National Security Letter
National Security Letters (NSLs) are an extraordinary search procedure that gives the FBI the power to compel the disclosure of customer records held by banks, telephone companies, Internet Service Providers, and others.
A National Security Letter is roughly comparable to an administrative subpoena. An NSL needs no prior judicial approval. Intelligence agencies issue them for intelligence gathering purposes to telephone companies, Internet service providers, consumer credit reporting agencies, banks, and other financial institutions, directing the recipients to turn over certain customer records and similar information. These entities are prohibited, or "gagged," from telling anyone about their receipt of the NSL, which makes oversight difficult. The Number of NSLs issued has grown dramatically since the Patriot Act expanded the FBI's authority to issue them.

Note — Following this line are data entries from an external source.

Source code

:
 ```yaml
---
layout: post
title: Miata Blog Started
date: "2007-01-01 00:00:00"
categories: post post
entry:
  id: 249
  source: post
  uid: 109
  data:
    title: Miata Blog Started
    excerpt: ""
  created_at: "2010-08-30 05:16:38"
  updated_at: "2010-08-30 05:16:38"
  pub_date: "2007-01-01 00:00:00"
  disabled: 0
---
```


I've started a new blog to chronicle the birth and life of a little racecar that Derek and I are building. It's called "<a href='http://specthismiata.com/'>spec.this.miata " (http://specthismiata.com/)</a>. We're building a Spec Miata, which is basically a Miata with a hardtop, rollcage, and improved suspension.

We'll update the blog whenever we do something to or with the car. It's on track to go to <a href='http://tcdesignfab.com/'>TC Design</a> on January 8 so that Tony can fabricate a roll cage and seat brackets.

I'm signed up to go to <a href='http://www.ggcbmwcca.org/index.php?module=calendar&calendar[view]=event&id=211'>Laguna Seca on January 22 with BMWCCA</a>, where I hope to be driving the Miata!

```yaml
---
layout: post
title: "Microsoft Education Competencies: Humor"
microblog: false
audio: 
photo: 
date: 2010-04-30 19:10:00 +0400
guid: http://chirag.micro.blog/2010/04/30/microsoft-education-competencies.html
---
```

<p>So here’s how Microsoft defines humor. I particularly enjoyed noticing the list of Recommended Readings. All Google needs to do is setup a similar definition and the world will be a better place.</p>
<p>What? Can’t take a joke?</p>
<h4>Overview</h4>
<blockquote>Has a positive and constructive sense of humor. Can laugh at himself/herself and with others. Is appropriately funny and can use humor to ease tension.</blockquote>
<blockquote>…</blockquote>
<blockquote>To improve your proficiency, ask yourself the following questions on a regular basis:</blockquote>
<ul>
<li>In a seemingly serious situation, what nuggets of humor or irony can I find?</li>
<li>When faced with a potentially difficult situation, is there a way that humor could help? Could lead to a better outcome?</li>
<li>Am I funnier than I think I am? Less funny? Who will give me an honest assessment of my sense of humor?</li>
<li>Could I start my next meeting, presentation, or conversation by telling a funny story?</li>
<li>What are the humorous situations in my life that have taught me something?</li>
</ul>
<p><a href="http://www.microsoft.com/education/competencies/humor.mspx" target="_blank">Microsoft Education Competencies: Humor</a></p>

Prior to the USA PATRIOT Act, the letters had to certify (1) that the information was relevant to a foreign counterintelligence investigation and (2) that specific and articulable facts gave reason to believe the information pertained to a foreign power or its agents.
Section 505 of the PATRIOT Act altered the FBI’s National Security Letter authority in several ways:
It expanded issuing authority to include the heads of FBI field offices (special agents in charge (SACs));
- It eliminated the requirement of specific and articulable facts demonstrating a nexus to a foreign power or its agents;
- It required instead that the information was sought for or relevant to various national security investigations; and
- It directed that no NSL related investigation of a “U.S. person” (American citizen or foreign resident alien) be predicated exclusively on First Amendment protected activities.
NSLs could be used to obtain information pertaining to individuals two, three, or more steps removed from the foreign power or agent of a foreign power that is the focus of the investigation.